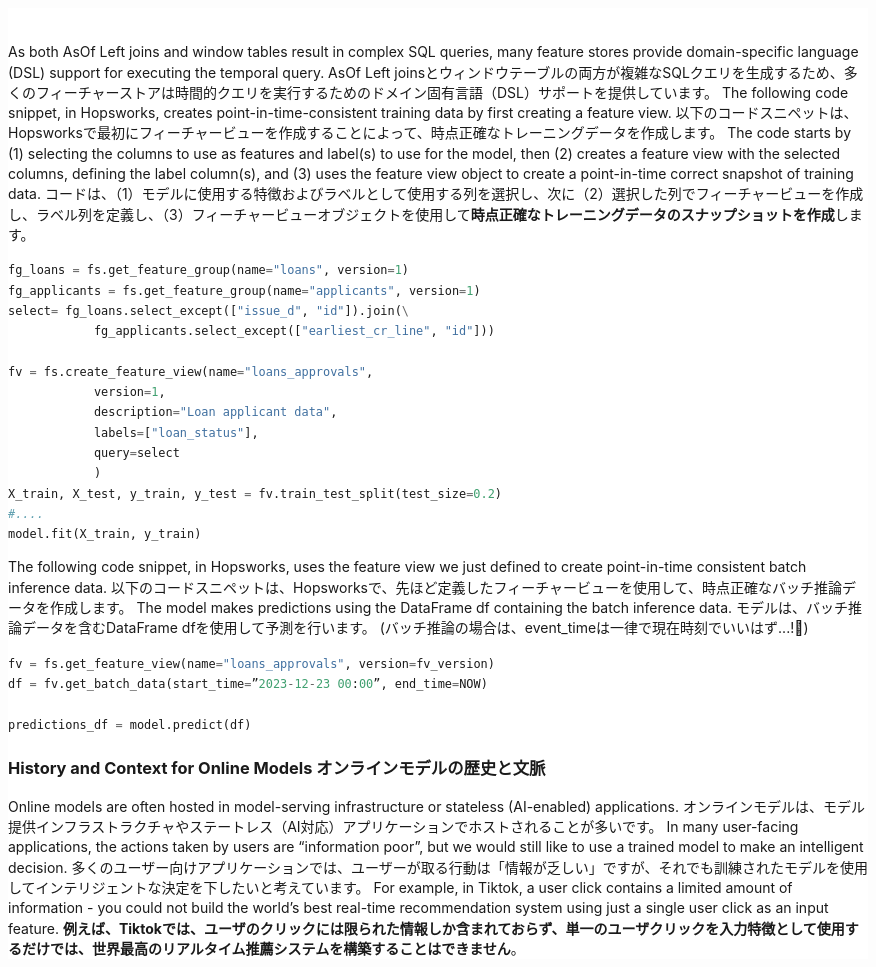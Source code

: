 ![]()

As both AsOf Left joins and window tables result in complex SQL queries, many feature stores provide domain-specific language (DSL) support for executing the temporal query.
AsOf Left joinsとウィンドウテーブルの両方が複雑なSQLクエリを生成するため、多くのフィーチャーストアは時間的クエリを実行するためのドメイン固有言語（DSL）サポートを提供しています。
The following code snippet, in Hopsworks, creates point-in-time-consistent training data by first creating a feature view.
以下のコードスニペットは、Hopsworksで最初にフィーチャービューを作成することによって、時点正確なトレーニングデータを作成します。
The code starts by (1) selecting the columns to use as features and label(s) to use for the model, then (2) creates a feature view with the selected columns, defining the label column(s), and (3) uses the feature view object to create a point-in-time correct snapshot of training data.
コードは、（1）モデルに使用する特徴およびラベルとして使用する列を選択し、次に（2）選択した列でフィーチャービューを作成し、ラベル列を定義し、（3）フィーチャービューオブジェクトを使用して**時点正確なトレーニングデータのスナップショットを作成**します。

```python
fg_loans = fs.get_feature_group(name="loans", version=1)
fg_applicants = fs.get_feature_group(name="applicants", version=1)
select= fg_loans.select_except(["issue_d", "id"]).join(\
            fg_applicants.select_except(["earliest_cr_line", "id"]))
 
fv = fs.create_feature_view(name="loans_approvals", 
            version=1,
            description="Loan applicant data",
            labels=["loan_status"],
            query=select
            )
X_train, X_test, y_train, y_test = fv.train_test_split(test_size=0.2)
#....
model.fit(X_train, y_train)
```

The following code snippet, in Hopsworks, uses the feature view we just defined to create point-in-time consistent batch inference data.
以下のコードスニペットは、Hopsworksで、先ほど定義したフィーチャービューを使用して、時点正確なバッチ推論データを作成します。
The model makes predictions using the DataFrame df containing the batch inference data.
モデルは、バッチ推論データを含むDataFrame dfを使用して予測を行います。
(バッチ推論の場合は、event_timeは一律で現在時刻でいいはず...!:thinking:)

```python
fv = fs.get_feature_view(name="loans_approvals", version=fv_version) 
df = fv.get_batch_data(start_time=”2023-12-23 00:00”, end_time=NOW)

predictions_df = model.predict(df)
```




### History and Context for Online Models オンラインモデルの歴史と文脈

Online models are often hosted in model-serving infrastructure or stateless (AI-enabled) applications. 
オンラインモデルは、モデル提供インフラストラクチャやステートレス（AI対応）アプリケーションでホストされることが多いです。
In many user-facing applications, the actions taken by users are “information poor”, but we would still like to use a trained model to make an intelligent decision. 
多くのユーザー向けアプリケーションでは、ユーザーが取る行動は「情報が乏しい」ですが、それでも訓練されたモデルを使用してインテリジェントな決定を下したいと考えています。
For example, in Tiktok, a user click contains a limited amount of information - you could not build the world’s best real-time recommendation system using just a single user click as an input feature. 
**例えば、Tiktokでは、ユーザのクリックには限られた情報しか含まれておらず、単一のユーザクリックを入力特徴として使用するだけでは、世界最高のリアルタイム推薦システムを構築することはできません**。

## Description of the task
Set out exactly, and only, the lines between the first line of the listing and the line containing "As both AsOf", counting both, while leaving every picture out.

## Task answer
Source code

: ![]()

As both AsOf Left joins and window tables result in complex SQL queries, many feature stores provide domain-specific language (DSL) support for executing the temporal query.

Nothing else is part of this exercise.